Stored items from a collection:
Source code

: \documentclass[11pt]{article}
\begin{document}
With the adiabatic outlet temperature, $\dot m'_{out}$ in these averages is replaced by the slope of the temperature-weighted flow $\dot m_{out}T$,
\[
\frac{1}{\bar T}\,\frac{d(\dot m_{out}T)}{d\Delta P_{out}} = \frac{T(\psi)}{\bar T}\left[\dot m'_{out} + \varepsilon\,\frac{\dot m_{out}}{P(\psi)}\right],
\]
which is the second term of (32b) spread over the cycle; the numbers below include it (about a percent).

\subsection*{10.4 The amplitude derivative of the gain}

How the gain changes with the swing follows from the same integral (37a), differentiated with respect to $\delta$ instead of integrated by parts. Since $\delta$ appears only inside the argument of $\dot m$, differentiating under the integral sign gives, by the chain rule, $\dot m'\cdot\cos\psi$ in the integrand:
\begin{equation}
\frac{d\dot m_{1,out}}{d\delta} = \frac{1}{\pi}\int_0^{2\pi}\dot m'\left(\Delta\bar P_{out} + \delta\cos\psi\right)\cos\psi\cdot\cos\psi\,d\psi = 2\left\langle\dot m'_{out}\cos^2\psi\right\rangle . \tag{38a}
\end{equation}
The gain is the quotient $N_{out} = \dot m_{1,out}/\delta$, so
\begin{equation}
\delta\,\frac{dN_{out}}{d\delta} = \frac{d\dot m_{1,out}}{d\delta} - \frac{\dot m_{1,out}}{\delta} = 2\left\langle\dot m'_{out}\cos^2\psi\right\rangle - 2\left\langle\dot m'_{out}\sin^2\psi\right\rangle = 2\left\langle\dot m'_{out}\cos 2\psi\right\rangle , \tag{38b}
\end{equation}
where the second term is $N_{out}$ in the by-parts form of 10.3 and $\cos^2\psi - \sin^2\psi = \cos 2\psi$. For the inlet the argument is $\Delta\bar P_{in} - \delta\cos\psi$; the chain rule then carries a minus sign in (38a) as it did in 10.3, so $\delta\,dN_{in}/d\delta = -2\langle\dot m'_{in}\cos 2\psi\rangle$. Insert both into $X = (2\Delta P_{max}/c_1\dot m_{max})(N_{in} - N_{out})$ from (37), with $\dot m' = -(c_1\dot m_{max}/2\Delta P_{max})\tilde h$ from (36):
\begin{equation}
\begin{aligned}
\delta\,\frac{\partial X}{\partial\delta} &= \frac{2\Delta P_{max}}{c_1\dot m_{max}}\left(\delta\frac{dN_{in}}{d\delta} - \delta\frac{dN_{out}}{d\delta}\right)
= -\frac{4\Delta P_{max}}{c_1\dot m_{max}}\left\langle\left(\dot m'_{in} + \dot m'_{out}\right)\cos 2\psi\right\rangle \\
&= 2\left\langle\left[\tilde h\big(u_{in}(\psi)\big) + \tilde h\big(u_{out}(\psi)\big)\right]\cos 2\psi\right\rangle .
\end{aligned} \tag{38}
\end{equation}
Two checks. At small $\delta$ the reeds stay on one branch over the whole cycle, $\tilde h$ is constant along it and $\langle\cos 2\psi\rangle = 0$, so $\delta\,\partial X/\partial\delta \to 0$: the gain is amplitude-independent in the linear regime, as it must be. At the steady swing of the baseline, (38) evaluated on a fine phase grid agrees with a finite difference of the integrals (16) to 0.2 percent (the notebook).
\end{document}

■ PROBLEM ■
Among the lines above, which ones include the word "chain"? Copy them.

■ ANSWER FOR THIS EXERCISE ■
How the gain changes with the swing follows from the same integral (37a), differentiated with respect to $\delta$ instead of integrated by parts. Since $\delta$ appears only inside the argument of $\dot m$, differentiating under the integral sign gives, by the chain rule, $\dot m'\cdot\cos\psi$ in the integrand:
where the second term is $N_{out}$ in the by-parts form of 10.3 and $\cos^2\psi - \sin^2\psi = \cos 2\psi$. For the inlet the argument is $\Delta\bar P_{in} - \delta\cos\psi$; the chain rule then carries a minus sign in (38a) as it did in 10.3, so $\delta\,dN_{in}/d\delta = -2\langle\dot m'_{in}\cos 2\psi\rangle$. Insert both into $X = (2\Delta P_{max}/c_1\dot m_{max})(N_{in} - N_{out})$ from (37), with $\dot m' = -(c_1\dot m_{max}/2\Delta P_{max})\tilde h$ from (36):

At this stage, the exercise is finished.